Code to Mount Drive

In [1]:
from google.colab import drive
drive.mount('/content/drive')

Drive already mounted at /content/drive; to attempt to forcibly remount, call drive.mount("/content/drive", force_remount=True).


In [20]:
## To disable weihgt & bias
report_to="none"

### Imports

In [19]:
!pip install transformers datasets evaluate rouge_score sacrebleu bert-score --quiet
!pip install -U transformers datasets



In [3]:
import pandas as pd
import numpy as np
import torch
from sklearn.model_selection import train_test_split
from transformers import BartTokenizer, BartForConditionalGeneration, Trainer, TrainingArguments, DataCollatorForSeq2Seq
from datasets import Dataset, DatasetDict
import evaluate
from transformers import TrainerCallback
import random

Checking for GPU

In [4]:
device = torch.device('cuda' if torch.cuda.is_available() else 'cpu')
print("Using device:", device)

Using device: cuda


Load Dataset

In [5]:
df = pd.read_csv("/content/drive/MyDrive/ClaimNormalization/CLAN_data_cleaned.csv").dropna()
df = df.dropna().drop_duplicates().reset_index(drop=True)
df = df[["Social Media Post", "Normalized Claim"]]

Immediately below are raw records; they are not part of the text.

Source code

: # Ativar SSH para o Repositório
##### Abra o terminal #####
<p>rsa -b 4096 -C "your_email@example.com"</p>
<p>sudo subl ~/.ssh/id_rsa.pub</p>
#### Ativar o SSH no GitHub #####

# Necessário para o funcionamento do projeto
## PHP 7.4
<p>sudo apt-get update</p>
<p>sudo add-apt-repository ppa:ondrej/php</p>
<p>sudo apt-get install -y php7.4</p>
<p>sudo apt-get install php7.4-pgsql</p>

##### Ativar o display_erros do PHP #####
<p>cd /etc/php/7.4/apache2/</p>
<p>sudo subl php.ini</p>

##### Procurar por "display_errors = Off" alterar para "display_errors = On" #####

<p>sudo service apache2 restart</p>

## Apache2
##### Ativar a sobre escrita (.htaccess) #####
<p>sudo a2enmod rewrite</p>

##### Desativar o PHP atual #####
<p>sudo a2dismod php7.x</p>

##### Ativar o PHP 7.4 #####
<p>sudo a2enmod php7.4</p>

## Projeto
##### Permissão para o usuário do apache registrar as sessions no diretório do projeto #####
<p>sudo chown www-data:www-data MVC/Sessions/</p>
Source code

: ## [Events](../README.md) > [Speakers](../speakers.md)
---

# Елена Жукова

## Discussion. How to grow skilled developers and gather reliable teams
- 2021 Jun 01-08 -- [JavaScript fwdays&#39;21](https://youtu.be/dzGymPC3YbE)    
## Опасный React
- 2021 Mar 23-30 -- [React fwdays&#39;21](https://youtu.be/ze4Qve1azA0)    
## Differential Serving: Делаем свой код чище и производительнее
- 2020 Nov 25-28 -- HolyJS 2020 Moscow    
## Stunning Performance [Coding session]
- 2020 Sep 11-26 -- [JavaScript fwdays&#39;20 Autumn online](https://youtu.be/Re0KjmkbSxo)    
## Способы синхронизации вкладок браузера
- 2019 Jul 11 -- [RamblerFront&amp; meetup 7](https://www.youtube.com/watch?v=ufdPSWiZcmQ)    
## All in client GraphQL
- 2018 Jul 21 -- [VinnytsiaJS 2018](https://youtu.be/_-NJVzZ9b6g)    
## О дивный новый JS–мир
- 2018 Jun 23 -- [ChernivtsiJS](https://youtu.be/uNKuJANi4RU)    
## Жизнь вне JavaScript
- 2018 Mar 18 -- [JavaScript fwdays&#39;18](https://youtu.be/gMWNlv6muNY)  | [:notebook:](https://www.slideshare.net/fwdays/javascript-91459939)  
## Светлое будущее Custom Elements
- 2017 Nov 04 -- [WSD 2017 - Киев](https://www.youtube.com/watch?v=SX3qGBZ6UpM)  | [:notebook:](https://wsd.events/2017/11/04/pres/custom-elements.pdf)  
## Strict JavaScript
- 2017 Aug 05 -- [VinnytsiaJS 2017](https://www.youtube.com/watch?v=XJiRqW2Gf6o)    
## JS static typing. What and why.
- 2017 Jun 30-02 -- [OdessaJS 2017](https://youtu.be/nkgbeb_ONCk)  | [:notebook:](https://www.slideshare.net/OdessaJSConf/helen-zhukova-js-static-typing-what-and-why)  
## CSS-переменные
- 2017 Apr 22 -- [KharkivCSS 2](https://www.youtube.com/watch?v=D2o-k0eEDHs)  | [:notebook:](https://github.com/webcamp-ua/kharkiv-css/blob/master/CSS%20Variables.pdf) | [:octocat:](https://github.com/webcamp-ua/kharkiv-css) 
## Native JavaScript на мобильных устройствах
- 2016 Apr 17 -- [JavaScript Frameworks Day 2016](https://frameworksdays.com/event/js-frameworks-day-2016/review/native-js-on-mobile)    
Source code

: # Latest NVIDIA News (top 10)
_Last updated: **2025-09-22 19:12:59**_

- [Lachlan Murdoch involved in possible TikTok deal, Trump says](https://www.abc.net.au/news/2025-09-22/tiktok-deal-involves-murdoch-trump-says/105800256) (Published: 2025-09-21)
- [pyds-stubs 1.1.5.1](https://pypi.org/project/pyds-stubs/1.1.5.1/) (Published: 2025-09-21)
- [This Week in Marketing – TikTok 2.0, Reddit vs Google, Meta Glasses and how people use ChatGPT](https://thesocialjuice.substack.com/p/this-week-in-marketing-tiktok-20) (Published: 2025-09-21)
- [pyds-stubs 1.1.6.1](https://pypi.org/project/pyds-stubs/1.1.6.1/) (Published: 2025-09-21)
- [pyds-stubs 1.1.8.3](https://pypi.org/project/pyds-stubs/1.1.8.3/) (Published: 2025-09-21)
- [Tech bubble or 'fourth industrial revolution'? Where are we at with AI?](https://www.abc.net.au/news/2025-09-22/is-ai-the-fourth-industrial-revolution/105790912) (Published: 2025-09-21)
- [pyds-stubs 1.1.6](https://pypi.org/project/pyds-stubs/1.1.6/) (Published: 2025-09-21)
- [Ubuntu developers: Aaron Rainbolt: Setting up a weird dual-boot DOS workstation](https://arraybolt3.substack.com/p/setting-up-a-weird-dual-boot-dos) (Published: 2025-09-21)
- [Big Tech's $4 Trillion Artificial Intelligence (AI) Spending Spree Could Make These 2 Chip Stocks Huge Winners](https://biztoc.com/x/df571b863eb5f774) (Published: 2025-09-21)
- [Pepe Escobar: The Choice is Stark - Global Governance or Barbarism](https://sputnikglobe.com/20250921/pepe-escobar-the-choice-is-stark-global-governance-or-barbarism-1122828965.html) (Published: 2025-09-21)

train_df, temp_df = train_test_split(df, test_size=0.30, random_state=42)
val_df, test_df = train_test_split(temp_df, test_size=0.50, random_state=42)

### Create Hugging Face Dataset

In [6]:
train_ds = Dataset.from_pandas(train_df)
val_ds = Dataset.from_pandas(val_df)
test_ds = Dataset.from_pandas(test_df)

dataset = DatasetDict({
    "train": Dataset.from_pandas(train_df),
    "validation": Dataset.from_pandas(val_df),
    "test": Dataset.from_pandas(test_df)
})


### Model

In [7]:
model_name = "facebook/bart-base"
tokenizer = BartTokenizer.from_pretrained(model_name)
model = BartForConditionalGeneration.from_pretrained(model_name)

The secret `HF_TOKEN` does not exist in your Colab secrets.
To authenticate with the Hugging Face Hub, create a token in your settings tab (https://huggingface.co/settings/tokens), set it as secret in your Google Colab and restart your session.
You will be able to reuse this secret in all of your notebooks.
Please note that authentication is recommended but still optional to access public models or datasets.


### Tokenizer

In [8]:
def preprocess(examples):
    model_inputs = tokenizer(
        examples["Social Media Post"],
        max_length=128,
        padding="max_length",
        truncation=True
    )
    with tokenizer.as_target_tokenizer():
        labels = tokenizer(
            examples["Normalized Claim"],
            max_length=64,
            padding="max_length",
            truncation=True
        )
    model_inputs["labels"] = labels["input_ids"]
    return model_inputs

tokenized_dataset = dataset.map(preprocess, batched=True)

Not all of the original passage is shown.